Tantangan yang dimaksud dilihat dari jumlah usaha perhotelan yang sangat banyak dibandingkan dengan ketersedian Lembaga Pemeriksa Halal (LPH) di Indonesia.
Sebagai informasi, Badan Pusat Statistik (BPS) mencatat bahwa pada awal 2024, hotel di Indonesia berjumlah 4.125 hotel. Sementara itu, data Sihalal Badan Penyelenggara Jamian Produk Halal (BPJPH) mencatat baru 49 hotel atau 1,2% bersertifikat halal. Dari angka tersebut, 48 hotel di antaranya melakukan pemeriksaan kehalalan melalui LPH LPPOM sebagai LPH yang dapat melakukan pemeriksaan dengan cepat, terjangkau dan mudah.
“Kalau bicara halal itu berkaitan dengan pemisahan halal dan haram serta hygiene. Awalnya, ini adalah extended services bagi perhotelan. Jumlah LPH yang ada, khususnya di wilayah luar, belum cukup untuk mengakomodir hotel-hotel di daerah. Dampaknya, biaya sertifikasi halal menjadi mahal karena auditor didatangkan dari Pulau Jawa,” ungkap Maulana.
Maulana mengatakan, baru LPPOM yang saat ini memiliki kantor perwakilan yang tersebar di seluruh wilayah Indonesia.
Karena itu Maulana menekankan adanya sinergi antara Kementerian Agama, dalam hal ini BPJPH, dengan Majelis Ulama Indonesia (MUI) untuk mendorong kemudahan sertifikasi halal usaha sektor perhotelan.
Hal lain yang juga menjadi tantangan adalah surveillance dan kebutuhan industri hotel untuk mengikuti tren yang ada. Menurut Maulana, di resto hotel ada kebutuhan mengubah menu dan nama sesuai dengan tren, sekalipun tanpa mengubah ingredient. Hal ini dirasa berat, karena setiap perubahan perlu pengajuan pengembangan produk yang pada akhirnya akan menambah biaya.
“Adanya regulasi Jaminan Produk Halal ini menyisakan banyak masalah, karena biaya itu terus meningkat. Kita sedang mengusulkan revisi regulasi yang ada. Harus bisa dilihat, bagaimana melakukan sertifikasi halal dalam jumlah yang cukup besar, namun jangan sampai regulasi membuat dispute usaha itu sendiri,” tegasnya.
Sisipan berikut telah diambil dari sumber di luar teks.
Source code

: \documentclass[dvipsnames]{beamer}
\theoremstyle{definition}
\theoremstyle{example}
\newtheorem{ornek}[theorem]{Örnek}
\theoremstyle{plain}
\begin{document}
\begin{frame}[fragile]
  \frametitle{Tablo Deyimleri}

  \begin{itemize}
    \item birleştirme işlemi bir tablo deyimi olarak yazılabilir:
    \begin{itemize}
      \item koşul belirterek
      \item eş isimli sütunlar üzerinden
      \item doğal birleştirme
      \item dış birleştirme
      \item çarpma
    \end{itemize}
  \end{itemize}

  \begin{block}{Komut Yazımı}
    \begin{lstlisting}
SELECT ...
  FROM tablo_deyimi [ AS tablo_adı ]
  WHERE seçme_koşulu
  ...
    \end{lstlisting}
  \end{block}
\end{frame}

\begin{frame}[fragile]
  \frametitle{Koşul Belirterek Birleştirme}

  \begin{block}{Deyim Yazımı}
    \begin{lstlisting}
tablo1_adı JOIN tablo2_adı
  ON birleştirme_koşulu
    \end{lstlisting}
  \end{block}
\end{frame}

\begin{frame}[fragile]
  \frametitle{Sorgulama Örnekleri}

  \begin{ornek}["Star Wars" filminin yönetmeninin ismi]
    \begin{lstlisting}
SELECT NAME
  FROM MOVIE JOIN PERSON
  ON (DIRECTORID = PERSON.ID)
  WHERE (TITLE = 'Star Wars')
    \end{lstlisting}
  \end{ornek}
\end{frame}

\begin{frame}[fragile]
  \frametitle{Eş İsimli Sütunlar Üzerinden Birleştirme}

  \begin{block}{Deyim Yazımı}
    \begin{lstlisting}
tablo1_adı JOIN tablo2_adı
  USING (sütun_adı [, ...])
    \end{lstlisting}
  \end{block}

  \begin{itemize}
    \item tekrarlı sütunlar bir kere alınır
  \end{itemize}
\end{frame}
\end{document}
Direktur Kemitraan dan Pelayanan Audit Halal LPPOM, Muslich, mengharapkan pelaku usaha dapat mempersiapkan diri dengan baik menyambut kewajiban sertifikasi halal ini. Terkait dengan lama waktu sertifikasi halal, pihaknya menyebutkan bahwa pelaku usaha tidak perlu mengkhawatirkan hal tersebut.
Pemerintah sudah mengatur lama waktu sertifikasi halal dalam Peraturan Pemerintah (PP) Nomor 39 Tahun 2014 tentang Penyelenggaraan Jaminan Produk Halal. Pada Pasal 72 dan 73 disebutkan bahwa waktu pemeriksaan dan/atau pengujian kehalalan dalam negeri maksimal 25 hari dan luar negeri maksimal 30 hari.
Karena itu, LPPOM menelurkan sejumlah program untuk mempercepat proses sertifikasi halal. Hasilnya, LPPOM mampu memenuhi target lama waktu pemeriksaan kehalalan yang sudah ditetapkan pemerintah, yakni rata-rata selama 9 hari kerja (data Juni 2024).